Belgian windsurfer (born 1971)

Sigrid Rondelez (born 17 March 1971) is a Belgian windsurfer, who specialized in Mistral and Neil Pryde RS:X classes. She represented Belgium in three editions of the Olympic Games (2000, 2004, and 2012), and was a top eight finalist at the 2003 ISAF Sailing World Championships in Cádiz, Spain. Before her sporting career ended in 2012, Rondelez trained for Side Shore Surfers Club in De Panne under her head coach, former Dutch windsurfer, and 2008 Olympian Casper Bouman.

Rondelez made her official debut at the 2000 Summer Olympics in Sydney, where she placed sixteenth in women's Mistral sailboard with a net score of 127 points. At the 2004 Summer Olympics in Athens, Rondelez competed again in the same program after finishing eighth from the World Championships in Cádiz. She posted a grade of 148 net points to end the eleven-race opening series with an eighteenth-place finish.

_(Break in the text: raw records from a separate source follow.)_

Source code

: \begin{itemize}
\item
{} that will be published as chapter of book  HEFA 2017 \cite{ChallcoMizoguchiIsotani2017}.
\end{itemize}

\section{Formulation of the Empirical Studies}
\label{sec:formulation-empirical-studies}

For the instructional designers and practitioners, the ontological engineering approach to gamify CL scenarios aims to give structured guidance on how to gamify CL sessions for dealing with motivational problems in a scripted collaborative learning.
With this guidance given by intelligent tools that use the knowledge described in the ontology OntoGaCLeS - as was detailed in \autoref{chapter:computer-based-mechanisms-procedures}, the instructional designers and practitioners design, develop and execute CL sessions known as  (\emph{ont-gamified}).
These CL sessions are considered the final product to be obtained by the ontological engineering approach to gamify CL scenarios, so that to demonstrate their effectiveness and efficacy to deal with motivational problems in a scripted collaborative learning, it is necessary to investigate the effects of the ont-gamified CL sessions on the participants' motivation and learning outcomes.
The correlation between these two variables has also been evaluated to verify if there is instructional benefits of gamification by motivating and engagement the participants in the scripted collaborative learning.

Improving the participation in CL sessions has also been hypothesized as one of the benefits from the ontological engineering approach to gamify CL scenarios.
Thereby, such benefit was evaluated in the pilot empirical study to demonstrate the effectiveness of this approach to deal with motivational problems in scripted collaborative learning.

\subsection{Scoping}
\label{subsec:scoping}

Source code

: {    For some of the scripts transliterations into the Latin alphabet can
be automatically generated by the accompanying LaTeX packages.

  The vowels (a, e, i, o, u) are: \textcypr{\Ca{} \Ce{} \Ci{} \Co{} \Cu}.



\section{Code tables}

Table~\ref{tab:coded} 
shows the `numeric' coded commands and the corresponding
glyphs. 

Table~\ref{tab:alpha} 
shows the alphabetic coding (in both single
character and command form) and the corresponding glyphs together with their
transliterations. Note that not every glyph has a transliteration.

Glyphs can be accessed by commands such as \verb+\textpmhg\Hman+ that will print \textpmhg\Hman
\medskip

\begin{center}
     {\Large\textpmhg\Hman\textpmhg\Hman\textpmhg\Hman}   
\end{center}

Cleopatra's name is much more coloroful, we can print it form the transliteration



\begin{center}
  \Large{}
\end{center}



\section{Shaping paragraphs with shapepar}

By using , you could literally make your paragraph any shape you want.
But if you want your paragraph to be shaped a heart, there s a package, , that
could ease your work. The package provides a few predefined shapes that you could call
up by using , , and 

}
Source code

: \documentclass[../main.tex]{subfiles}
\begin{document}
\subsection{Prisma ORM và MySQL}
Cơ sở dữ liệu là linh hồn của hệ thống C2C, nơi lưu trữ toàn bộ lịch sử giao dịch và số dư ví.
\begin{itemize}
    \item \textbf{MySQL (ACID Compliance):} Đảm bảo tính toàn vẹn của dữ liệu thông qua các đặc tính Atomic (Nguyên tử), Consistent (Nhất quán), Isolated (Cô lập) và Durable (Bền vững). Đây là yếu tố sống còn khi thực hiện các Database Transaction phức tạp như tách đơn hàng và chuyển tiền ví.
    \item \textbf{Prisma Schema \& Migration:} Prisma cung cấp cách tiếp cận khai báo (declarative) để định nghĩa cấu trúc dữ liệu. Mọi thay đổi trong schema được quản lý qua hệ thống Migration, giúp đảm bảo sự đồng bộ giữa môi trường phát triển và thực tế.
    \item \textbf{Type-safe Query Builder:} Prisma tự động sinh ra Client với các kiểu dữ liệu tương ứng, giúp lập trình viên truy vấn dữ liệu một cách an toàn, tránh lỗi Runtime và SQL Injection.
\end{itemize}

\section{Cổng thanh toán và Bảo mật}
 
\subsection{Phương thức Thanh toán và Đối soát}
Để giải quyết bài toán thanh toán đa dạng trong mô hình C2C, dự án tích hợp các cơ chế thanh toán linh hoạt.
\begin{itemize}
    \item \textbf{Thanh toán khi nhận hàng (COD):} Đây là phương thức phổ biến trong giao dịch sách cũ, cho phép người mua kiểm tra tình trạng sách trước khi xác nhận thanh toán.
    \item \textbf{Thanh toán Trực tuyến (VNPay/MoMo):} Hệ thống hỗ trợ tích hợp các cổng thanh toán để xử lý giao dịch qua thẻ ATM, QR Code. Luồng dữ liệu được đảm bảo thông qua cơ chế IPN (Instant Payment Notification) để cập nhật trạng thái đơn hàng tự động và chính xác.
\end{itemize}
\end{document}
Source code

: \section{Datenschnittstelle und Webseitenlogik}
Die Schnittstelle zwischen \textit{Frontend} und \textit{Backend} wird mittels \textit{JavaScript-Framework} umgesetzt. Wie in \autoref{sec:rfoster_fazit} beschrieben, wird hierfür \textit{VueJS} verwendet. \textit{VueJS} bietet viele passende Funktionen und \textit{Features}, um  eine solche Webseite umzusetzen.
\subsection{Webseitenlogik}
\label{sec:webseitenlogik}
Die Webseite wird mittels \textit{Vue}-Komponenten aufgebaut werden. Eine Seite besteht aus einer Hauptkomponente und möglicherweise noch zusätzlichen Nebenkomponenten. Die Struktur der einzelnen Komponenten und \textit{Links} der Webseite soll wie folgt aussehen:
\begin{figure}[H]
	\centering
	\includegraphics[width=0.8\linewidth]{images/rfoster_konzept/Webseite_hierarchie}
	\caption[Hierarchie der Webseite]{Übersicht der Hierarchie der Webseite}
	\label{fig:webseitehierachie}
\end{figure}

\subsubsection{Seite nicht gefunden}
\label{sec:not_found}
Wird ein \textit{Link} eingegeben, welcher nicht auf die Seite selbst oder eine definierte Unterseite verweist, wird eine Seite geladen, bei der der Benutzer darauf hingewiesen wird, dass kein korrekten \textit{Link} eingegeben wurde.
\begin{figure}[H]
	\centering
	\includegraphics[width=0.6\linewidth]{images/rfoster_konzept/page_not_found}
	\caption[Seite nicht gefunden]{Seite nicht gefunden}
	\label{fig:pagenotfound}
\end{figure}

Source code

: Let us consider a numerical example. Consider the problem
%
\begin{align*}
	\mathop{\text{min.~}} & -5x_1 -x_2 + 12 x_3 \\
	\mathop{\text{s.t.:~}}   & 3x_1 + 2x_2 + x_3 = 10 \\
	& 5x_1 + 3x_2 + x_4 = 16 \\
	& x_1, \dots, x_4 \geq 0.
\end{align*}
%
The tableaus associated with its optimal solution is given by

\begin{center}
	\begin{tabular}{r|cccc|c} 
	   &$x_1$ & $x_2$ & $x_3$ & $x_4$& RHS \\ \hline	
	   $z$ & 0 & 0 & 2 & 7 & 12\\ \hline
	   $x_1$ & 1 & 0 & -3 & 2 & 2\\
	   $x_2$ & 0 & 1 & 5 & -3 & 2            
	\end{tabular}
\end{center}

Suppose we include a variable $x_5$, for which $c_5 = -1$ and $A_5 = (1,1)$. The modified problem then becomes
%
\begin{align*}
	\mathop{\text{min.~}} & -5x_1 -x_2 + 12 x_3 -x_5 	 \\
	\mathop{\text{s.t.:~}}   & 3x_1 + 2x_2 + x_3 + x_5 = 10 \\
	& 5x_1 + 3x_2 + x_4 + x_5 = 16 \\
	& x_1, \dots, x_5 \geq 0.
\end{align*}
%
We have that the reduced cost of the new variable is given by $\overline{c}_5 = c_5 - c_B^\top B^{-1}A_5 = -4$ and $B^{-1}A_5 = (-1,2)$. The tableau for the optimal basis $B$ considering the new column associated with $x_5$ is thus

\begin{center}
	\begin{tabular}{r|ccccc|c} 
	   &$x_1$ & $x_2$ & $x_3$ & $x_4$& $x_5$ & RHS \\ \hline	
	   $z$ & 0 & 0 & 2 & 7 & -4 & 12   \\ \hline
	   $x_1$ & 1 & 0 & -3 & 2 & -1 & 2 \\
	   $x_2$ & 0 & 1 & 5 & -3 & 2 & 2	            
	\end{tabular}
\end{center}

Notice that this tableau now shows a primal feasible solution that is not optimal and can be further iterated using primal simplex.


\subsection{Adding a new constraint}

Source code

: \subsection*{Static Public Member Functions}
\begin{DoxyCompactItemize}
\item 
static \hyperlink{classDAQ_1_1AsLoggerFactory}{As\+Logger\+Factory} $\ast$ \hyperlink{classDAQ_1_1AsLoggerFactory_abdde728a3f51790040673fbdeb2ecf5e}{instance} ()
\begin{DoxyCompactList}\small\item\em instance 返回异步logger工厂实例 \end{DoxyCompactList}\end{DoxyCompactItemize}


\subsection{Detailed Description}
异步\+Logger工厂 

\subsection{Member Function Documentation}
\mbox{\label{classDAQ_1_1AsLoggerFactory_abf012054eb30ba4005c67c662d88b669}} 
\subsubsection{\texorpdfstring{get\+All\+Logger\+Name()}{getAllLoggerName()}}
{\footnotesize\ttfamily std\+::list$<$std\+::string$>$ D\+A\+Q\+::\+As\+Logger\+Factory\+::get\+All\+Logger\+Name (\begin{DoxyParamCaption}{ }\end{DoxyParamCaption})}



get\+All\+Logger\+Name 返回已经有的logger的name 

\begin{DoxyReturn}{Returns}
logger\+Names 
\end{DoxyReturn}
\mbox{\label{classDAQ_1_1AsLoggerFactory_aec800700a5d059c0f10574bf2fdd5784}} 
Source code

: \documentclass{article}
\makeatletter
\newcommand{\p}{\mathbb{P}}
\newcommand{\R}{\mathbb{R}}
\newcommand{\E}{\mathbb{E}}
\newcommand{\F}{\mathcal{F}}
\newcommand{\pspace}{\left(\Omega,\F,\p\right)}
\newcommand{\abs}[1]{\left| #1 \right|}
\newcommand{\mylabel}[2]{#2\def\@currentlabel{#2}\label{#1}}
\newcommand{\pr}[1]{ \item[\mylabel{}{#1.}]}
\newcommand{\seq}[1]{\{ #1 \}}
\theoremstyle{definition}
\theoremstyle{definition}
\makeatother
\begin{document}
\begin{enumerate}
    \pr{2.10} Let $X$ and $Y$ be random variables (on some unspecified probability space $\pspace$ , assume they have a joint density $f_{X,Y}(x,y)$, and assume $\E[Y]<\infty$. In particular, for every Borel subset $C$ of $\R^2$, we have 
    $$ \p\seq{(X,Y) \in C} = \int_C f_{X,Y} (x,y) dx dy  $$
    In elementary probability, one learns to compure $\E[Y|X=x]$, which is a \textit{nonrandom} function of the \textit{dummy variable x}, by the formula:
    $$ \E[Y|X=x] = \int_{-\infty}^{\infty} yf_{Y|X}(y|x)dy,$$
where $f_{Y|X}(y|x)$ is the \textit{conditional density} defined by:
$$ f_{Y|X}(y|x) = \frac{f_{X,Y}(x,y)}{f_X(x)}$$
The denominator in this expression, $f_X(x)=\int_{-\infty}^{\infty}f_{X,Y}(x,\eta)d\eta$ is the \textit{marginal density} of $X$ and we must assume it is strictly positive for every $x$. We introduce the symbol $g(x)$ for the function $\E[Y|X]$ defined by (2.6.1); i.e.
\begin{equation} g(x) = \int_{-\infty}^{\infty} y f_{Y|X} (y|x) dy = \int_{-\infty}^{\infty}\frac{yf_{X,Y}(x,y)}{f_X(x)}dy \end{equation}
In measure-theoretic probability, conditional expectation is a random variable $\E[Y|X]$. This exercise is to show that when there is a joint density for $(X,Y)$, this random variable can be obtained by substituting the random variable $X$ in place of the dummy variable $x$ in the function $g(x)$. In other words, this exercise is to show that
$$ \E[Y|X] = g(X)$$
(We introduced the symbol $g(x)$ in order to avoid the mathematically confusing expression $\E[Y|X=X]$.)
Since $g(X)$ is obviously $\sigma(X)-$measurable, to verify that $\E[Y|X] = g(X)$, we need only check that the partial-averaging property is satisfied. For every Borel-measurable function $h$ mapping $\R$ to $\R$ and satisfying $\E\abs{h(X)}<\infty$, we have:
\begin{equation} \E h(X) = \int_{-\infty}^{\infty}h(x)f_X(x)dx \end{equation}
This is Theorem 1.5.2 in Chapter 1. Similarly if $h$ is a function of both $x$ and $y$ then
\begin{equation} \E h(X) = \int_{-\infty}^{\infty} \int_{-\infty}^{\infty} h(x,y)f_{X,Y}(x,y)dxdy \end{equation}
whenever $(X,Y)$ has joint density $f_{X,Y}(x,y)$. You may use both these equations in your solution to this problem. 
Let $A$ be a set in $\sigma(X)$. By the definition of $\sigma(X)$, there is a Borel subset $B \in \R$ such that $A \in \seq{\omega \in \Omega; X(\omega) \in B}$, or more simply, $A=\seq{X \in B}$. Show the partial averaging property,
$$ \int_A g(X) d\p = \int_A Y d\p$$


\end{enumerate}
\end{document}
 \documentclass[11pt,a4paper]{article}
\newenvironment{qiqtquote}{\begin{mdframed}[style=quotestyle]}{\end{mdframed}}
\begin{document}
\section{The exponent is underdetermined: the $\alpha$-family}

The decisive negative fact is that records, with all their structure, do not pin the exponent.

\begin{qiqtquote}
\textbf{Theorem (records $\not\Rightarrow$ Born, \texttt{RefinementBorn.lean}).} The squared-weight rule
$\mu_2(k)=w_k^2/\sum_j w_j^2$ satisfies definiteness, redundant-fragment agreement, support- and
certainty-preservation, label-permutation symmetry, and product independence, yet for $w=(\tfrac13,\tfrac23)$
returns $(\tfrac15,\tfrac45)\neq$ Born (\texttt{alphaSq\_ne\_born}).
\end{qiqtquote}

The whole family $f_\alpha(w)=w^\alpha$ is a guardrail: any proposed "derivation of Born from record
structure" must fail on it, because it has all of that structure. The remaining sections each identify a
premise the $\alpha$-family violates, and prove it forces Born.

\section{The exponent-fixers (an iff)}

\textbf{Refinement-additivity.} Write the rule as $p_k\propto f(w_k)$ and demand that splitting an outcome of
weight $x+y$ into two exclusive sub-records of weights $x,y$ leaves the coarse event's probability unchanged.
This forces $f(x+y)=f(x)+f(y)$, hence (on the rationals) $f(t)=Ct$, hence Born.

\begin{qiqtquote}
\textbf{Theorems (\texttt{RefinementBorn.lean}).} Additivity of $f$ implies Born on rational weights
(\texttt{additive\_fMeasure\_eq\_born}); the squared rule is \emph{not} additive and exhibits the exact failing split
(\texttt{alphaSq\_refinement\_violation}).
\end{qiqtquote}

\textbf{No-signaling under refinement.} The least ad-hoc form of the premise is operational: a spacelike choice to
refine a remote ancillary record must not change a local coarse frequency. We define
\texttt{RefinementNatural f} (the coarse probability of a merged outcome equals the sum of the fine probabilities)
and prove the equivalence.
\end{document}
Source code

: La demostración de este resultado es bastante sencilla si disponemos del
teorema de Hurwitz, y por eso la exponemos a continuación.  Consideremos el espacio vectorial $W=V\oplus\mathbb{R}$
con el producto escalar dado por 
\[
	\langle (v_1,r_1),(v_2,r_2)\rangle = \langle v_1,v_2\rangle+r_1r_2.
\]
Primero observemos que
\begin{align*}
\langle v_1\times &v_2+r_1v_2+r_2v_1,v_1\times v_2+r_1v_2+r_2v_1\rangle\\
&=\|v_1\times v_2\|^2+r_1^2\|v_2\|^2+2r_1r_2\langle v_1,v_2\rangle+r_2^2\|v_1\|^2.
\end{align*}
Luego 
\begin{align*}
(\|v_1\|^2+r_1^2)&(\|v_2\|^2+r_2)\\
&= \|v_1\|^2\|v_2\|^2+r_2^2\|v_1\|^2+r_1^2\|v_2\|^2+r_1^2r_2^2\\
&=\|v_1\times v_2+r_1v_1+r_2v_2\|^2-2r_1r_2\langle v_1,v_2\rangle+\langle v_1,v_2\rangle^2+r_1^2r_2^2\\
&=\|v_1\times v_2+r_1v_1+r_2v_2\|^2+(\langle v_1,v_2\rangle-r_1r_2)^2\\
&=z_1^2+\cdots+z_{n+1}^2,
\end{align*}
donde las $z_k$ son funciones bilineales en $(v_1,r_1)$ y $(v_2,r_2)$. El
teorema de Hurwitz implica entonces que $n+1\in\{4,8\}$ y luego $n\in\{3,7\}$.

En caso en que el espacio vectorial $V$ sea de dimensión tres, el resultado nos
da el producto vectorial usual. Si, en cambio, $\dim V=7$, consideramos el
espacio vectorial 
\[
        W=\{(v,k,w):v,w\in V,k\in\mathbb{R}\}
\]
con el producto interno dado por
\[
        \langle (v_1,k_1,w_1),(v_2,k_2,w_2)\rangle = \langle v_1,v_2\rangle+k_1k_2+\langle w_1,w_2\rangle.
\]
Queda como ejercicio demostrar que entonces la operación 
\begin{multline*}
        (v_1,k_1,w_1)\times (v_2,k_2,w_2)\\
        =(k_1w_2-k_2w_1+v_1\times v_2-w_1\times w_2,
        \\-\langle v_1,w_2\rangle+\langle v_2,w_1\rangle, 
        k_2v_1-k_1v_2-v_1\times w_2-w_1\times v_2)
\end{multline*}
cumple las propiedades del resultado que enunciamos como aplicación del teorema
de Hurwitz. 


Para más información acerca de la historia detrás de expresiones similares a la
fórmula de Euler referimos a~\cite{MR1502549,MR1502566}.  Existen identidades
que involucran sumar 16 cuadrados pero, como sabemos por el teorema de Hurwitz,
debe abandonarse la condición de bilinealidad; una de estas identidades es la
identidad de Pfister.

Eight years after competing in her last Olympics, Rondelez qualified for her third Belgian team, as a 36-year-old, in the RS:X class at the 2012 Summer Olympics in London by receiving a berth from the ISAF Sailing World Championships in Perth, Western Australia. Rondelez missed a chance to sail in the medal race with a seventeenth-place finish after ten opening rounds, accumulating a net score of 150 points.